Мы сели за столик шашлычной, и я прямо из канистры налил по стакану настоящей домашней «лидии» себе и О-Ё-Ёй.
Канистра и набитый книгами портфель – больше ничего из Новороссии я вывозить не стал. Правда, меж книг матери удалось-таки втиснуть две соленых кефалины.
Я уже собирался достать одну кефаль и взять в придачу два салата по одиннадцать копеек, чтобы не ворчали работницы шашлычной – пришли, мол, а ничего не берут, – как вдруг глаза мои встретились с чьим-то задорно-веселым, но и слегка грозным взором.
За дальним столиком сидел в одиночестве младший мильтон Гаврилыч, а если точней – лейтенант Гаврилов. Гаврилыч был без формы, но зато на столике перед ним лежала настоящая милицейская папка, с какими ходили тогда все участковые. Гаврилыч постучал по папке ногтем среднего пальца и поманил меня к себе, заведя справа налево свою маленькую служебно-розыскную головку.
Я хотел было, подхватив канистру, кефаль и портфель, дать деру из шашлычной, но сразу понял: с такой ношей мне далеко не уйти. Оставить же все это богатство в шашлычной было невозможно. К тому же рядом сидела О-Ё-Ёй, и бросать ее в такой ситуации тоже не годилось. Как ни был я растерзан неурочным появлением в синем сахарном кубике Гаврилыча, я не мог отказать себе в удовольствии и еще раз глянул на О-Ё-Ёй.
Глаза ее были полузакрыты, губы вздрагивали, как у пробежавшей три-четыре километра и только после этого испившей воды лошадки. О-Ё-Ёй, которая раньше никогда не пила домашней «лидии», сидела и страшно удивлялась. Она удивлялась тому, что прожила девятнадцать с половиной лет, а настоящее, то есть не фальсифицированное вино – пробовала впервые.
Я слегка подтолкнул О-Ё-Ёй под локоток и взглядом указал на Гаврилыча с папкой.
Но О-Ё-Ёй толчка моего не ощутила. Она переживала второй глоток вина, который только что сделала, и который всегда лучше первого, хотя бы тем, что предваряет глоток третий: неуследимый, божественный, надолго уносящий ввысь.
Тогда я сказал негромко вслух:
– Допрыгался я. Всё.
Тут О-Ё-Ёй взглянула на меня и на окружающую жизнь внимательней.

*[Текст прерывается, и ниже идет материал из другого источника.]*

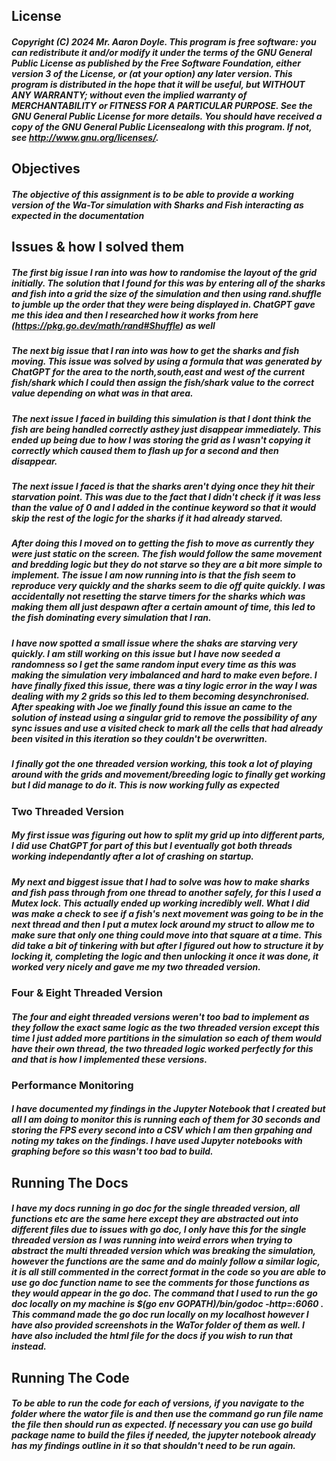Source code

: ## License 
##### Copyright (C) 2024 Mr. Aaron Doyle. This program is free software: you can redistribute it and/or modify it under the terms of the GNU General Public License as published by the Free Software Foundation, either version 3 of the License, or (at your option) any later version. This program is distributed in the hope that it will be useful, but WITHOUT ANY WARRANTY; without even the implied warranty of MERCHANTABILITY or FITNESS FOR A PARTICULAR PURPOSE.  See the GNU General Public License for more details. You should have received a copy of the GNU General Public Licensealong with this program.  If not, see <http://www.gnu.org/licenses/>.

## Objectives
##### The objective of this assignment is to be able to provide a working version of the Wa-Tor simulation with Sharks and Fish interacting as expected in the documentation

## Issues & how I solved them
##### The first big issue I ran into was how to randomise the layout of the grid initially. The solution that I found for this was by entering all of the sharks and fish into a grid the size of the simulation and then using rand.shuffle to jumble up the order that they were being displayed in. ChatGPT gave me this idea and then I researched how it works from here (https://pkg.go.dev/math/rand#Shuffle) as well

##### The next big issue that I ran into was how to get the sharks and fish moving. This issue was solved by using a formula that was generated by ChatGPT for the area to the north,south,east and west of the current fish/shark which I could then assign the fish/shark value to the correct value depending on what was in that area.

##### The next issue I faced in building this simulation is that I dont think the fish are being handled correctly asthey just disappear immediately. This ended up being due to how I was storing the grid as I wasn't copying it correctly which caused them to flash up for a second and then disappear.

##### The next issue I faced is that the sharks aren't dying once they hit their starvation point. This was due to the fact that I didn't check if it was less than the value of 0 and I added in the continue keyword so that it would skip the rest of the logic for the sharks if it had already starved.

##### After doing this I moved on to getting the fish to move as currently they were just static on the screen. The fish would follow the same movement and bredding logic but they do not starve so they are a bit more simple to implement. The issue I am now running into is that the fish seem to reproduce very quickly and the sharks seem to die off quite quickly. I was accidentally not resetting the starve timers for the sharks which was making them all just despawn after a certain amount of time, this led to the fish dominating every simulation that I ran.

##### I have now spotted a small issue where the shaks are starving very quickly. I am still working on this issue but I have now seeded a randomness so I get the same random input every time as this was making the simulation very imbalanced and hard to make even before. I have finally fixed this issue, there was a tiny logic error in the way I was dealing with my 2 grids so this led to them becoming desynchronised. After speaking with Joe we finally found this issue an came to the solution of instead using a singular grid to remove the possibility of any sync issues and use a visited check to mark all the cells that had already been visited in this iteration so they couldn't be overwritten.

##### I finally got the one threaded version working, this took a lot of playing around with the grids and movement/breeding logic to finally get working but I did manage to do it. This is now working fully as expected

### Two Threaded Version

##### My first issue was figuring out how to split my grid up into different parts, I did use ChatGPT for part of this but I eventually got both threads working independantly after a lot of crashing on startup. 

##### My next and biggest issue that I had to solve was how to make sharks and fish pass through from one thread to another safely, for this I used a Mutex lock. This actually ended up working incredibly well. What I did was make a check to see if a fish's next movement was going to be in the next thread and then I put a mutex lock around my struct to allow me to make sure that only one thing could move into that square at a time. This did take a bit of tinkering with but after I figured out how to structure it by locking it, completing the logic and then unlocking it once it was done, it worked very nicely and gave me my two threaded version.

### Four & Eight Threaded Version

##### The four and eight threaded versions weren't too bad to implement as they follow the exact same logic as the two threaded version except this time I just added more partitions in the simulation so each of them would have their own thread, the two threaded logic worked perfectly for this and that is how I implemented these versions.

### Performance Monitoring

##### I have documented my findings in the Jupyter Notebook that I created but all I am doing to monitor this is running each of them for 30 seconds and storing the FPS every second into a CSV which I am then grpahing and noting my takes on the findings. I have used Jupyter notebooks with graphing before so this wasn't too bad to build.


## Running The Docs

##### I have my docs running in go doc for the single threaded version, all functions etc are the same here except they are abstracted out into different files due to issues with go doc, I only have this for the single threaded version as I was running into weird errors when trying to abstract the multi threaded version which was breaking the simulation, however the functions are the same and do mainly follow a similar logic, it is all still commented in the correct format in the code so you are able to use go doc *function name* to see the comments for those functions as they would appear in the go doc. The command that I used to run the go doc locally on my machine is $(go env GOPATH)/bin/godoc -http=:6060 . This command made the go doc run locally on my localhost however I have also provided screenshots in the WaTor folder of them as well. I have also included the html file for the docs if you wish to run that instead.

## Running The Code

##### To be able to run the code for each of versions, if you navigate to the folder where the wator file is and then use the command go run *file name* the file then should run as expected. If necessary you can use go build *package name* to build the files if needed, the jupyter notebook already has my findings outline in it so that shouldn't need to be run again.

– Ни за что, – произнесла она раздельно и, враз оценив степень опасности уже знакомого ей Гаврилыча, а также его тонкую папочку для документов, лежащую скромненько на столе, поднялась со стула и, подхватив с полу канистру с «лидией» (как будто это она ее давила, процеживала и разливала!), пошла, танцуя, через зал к лейтенанту.
В своем клетчатом, страшно дешевом, но очень ловко сидевшем платьице О-Ё-Ёй шла через пространство сахарно-синего и даже чуть голубоватого кубика, и я понимал: ее порыв ничего не даст. Сейчас О-Ё-Ёй поставит канистру рядом с Гаврилычем, а он пихнет канистру ногой и скажет: «Позовите этого… как его… Евсеенко». Потом О-Ё-Ёй, не дождавшись окончания разговоров с Гаврилычем и время от времени из-за стола то мной, то им отсылаемая, все-таки уйдет, а я последую за Гаврилычем к капитану Бойцову, или куда он ещё укажет.
– Конец романчика? – неожиданно спросил я себя, поочередно глянув на кефаль, на портфель, на книги, на удаляющуюся О-Ё-Ёй. И сам себе ответил: Финита ля опера-буффа.
Допив вино почти до конца, но все ж суеверно оставив на дне стакана несколько капель, я взял портфель и рыбу и пошел к столу младшего мильтона Гаврилыча.